On Wed, 29 Dec 2004 16:17:01 -0800, Frank Gilliland
wrote:

On Wed, 29 Dec 2004 17:55:16 -0600, itoldyouiamnotiamnotgeorge
wrote in
:

Frank Gilliland wrote in
:

Current equalizing resistors is another way to do it. It's common
practice in SS audio amps to use emitter resistors to equalize the
currents between parallel transistors. But I would hesitate using them
with modern alternators because I don't know how it would screw with
the regulators -- some have a local sense line and others have a
remote sense line -- a resistor in the load might send the regulator
into seizures.


Frank it is very easy a single regulator will control the field voltage on
both alternators. This way they would run the same and share the "Load"

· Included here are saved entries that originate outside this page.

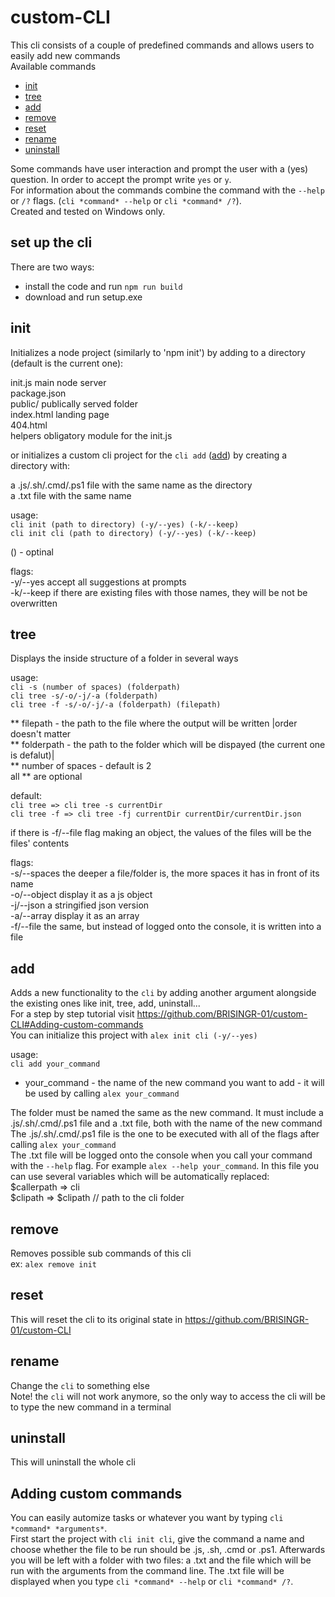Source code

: # custom-CLI

This cli consists of a couple of predefined commands and allows users to easily add new commands  <br>
Available commands<br>
- [init](https://github.com/BRISINGR-01/custom-CLI#init)  <br>
- [tree](https://github.com/BRISINGR-01/custom-CLI#tree)  <br>
- [add](https://github.com/BRISINGR-01/custom-CLI#add)  <br>
- [remove](https://github.com/BRISINGR-01/custom-CLI#remove)  <br>
- [reset](https://github.com/BRISINGR-01/custom-CLI#reset)  <br>
- [rename](https://github.com/BRISINGR-01/custom-CLI#rename)  <br>
- [uninstall](https://github.com/BRISINGR-01/custom-CLI#uninstall)  <br>

Some commands have user interaction and prompt the user with a (yes) question. In order to accept the prompt write `yes` or `y`.  <br>
For information about the commands combine the command with the `--help` or `/?` flags. (`cli *command* --help` or `cli *command* /?`).  <br>
Created and tested on Windows only.  <br>

## set up the cli<br>

 There are two ways:<br>
 - install the code and run `npm run build`  <br>
 - download and run setup.exe<br>

## init<br>

Initializes a node project (similarly to 'npm init') by adding to a directory (default is the current one):  <br>

init.js             main node server  <br>
package.json<br>
public/             publically served folder  <br>
    index.html      landing page<br>
    404.html<br>
helpers             obligatory module for the init.js  <br>


or initializes a custom cli project for the `cli add` ([add](https://github.com/BRISINGR-01/custom-CLI#add)) by creating a directory with:  <br>

a .js/.sh/.cmd/.ps1 file with the same name as the directory  <br>
a .txt file with the same name<br>



usage:<br>
`cli init (path to directory) (-y/--yes) (-k/--keep)`  <br>
`cli init cli (path to directory) (-y/--yes) (-k/--keep)`  <br>

() - optinal<br>

flags:<br>
-y/--yes            accept all suggestions at prompts  <br>
-k/--keep           if there are existing files with those names, they will be not be overwritten  <br>

## tree<br>
Displays the inside structure of a folder in several ways    <br>

usage:  <br>
`cli -s (number of spaces) (folderpath)`    <br>
`cli tree -s/-o/-j/-a (folderpath)`    <br>
`cli tree -f -s/-o/-j/-a (folderpath) (filepath)`    <br>

** filepath - the path to the file where the output will be written                               |order doesn't matter  <br>
** folderpath - the path to the folder which will be dispayed (the current one is defalut)|  <br>
** number of spaces - default is 2  <br>
all ** are optional<br>

default:<br>
`cli tree => cli tree -s currentDir`  <br>
`cli tree -f => cli tree -fj currentDir currentDir/currentDir.json`  <br>

if there is -f/--file flag making an object, the values of the files will be the files' contents  <br>

flags:<br>
-s/--spaces     the deeper a file/folder is, the more spaces it has in front of its name  <br>
-o/--object     display it as a js object  <br>
-j/--json       a stringified json version  <br>
-a/--array      display it as an array  <br>
-f/--file       the same, but instead of logged onto the console, it is written into a file  <br>

## add<br>

Adds a new functionality to the `cli` by adding another argument alongside the existing ones like init, tree, add, uninstall...  <br>
For a step by step tutorial visit <https://github.com/BRISINGR-01/custom-CLI#Adding-custom-commands>  <br>
You can initialize this project with `alex init cli (-y/--yes)`  <br>

usage:<br>
`cli add your_command`<br>

* your_command - the name of the new command you want to add - it will be used by calling `alex your_command`  <br>

The folder must be named the same as the new command. It must include a .js/.sh/.cmd/.ps1 file and a .txt file, both with the name of the new command  <br>
The .js/.sh/.cmd/.ps1 file is the one to be executed with all of the flags after calling `alex your_command`  <br>
The .txt file will be logged onto the console when you call your command with the `--help` flag. For example `alex --help your_command`. In this file you can use several variables which will be automatically replaced:  <br>
$callerpath => cli<br>
$clipath => $clipath // path to the cli folder  <br>


## remove  <br>

Removes possible sub commands of this cli  <br>
ex: `alex remove init`  <br>

## reset  <br>

This will reset the cli to its original state in <https://github.com/BRISINGR-01/custom-CLI>  <br>

## rename  <br>

Change the `cli` to something else  <br>
Note! the `cli` will not work anymore, so the only way to access the cli will be to type the new command in a terminal  <br>

## uninstall  <br>

This will uninstall the whole cli  <br>

## Adding custom commands  <br>

You can easily automize tasks or whatever you want by typing `cli *command* *arguments*`.<br>
First start the project with `cli init cli`, give the command a name and choose whether the file to be run should be .js, .sh, .cmd or .ps1. Afterwards you will be left with a folder with two files: a .txt and the file which will be run with the arguments from the command line. The .txt file will be displayed when you type `cli *command* --help` or `cli *command* /?`.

I thought about that, but wouldn't the rotors need to be locked in
phase?


Phase? The control voltage is DC, the outputs are DC, am I missing
something? I know that the output of an alternator isn't "pure' DC,
but it will never be 180 degrees out.



Auto alternators are three-phase alternators. As such, the rectified
output never drops to zero, but it does have significant ripple. The
regulator obviously controls the DC component. So I guess the question
is if the regulator also smooths the ripple. If it does then parallel
alternators must be locked in phase. But if it just controls the DC
component then current equalizing resistors will do the job (although
I would think about putting a ripple filter on the sense lines).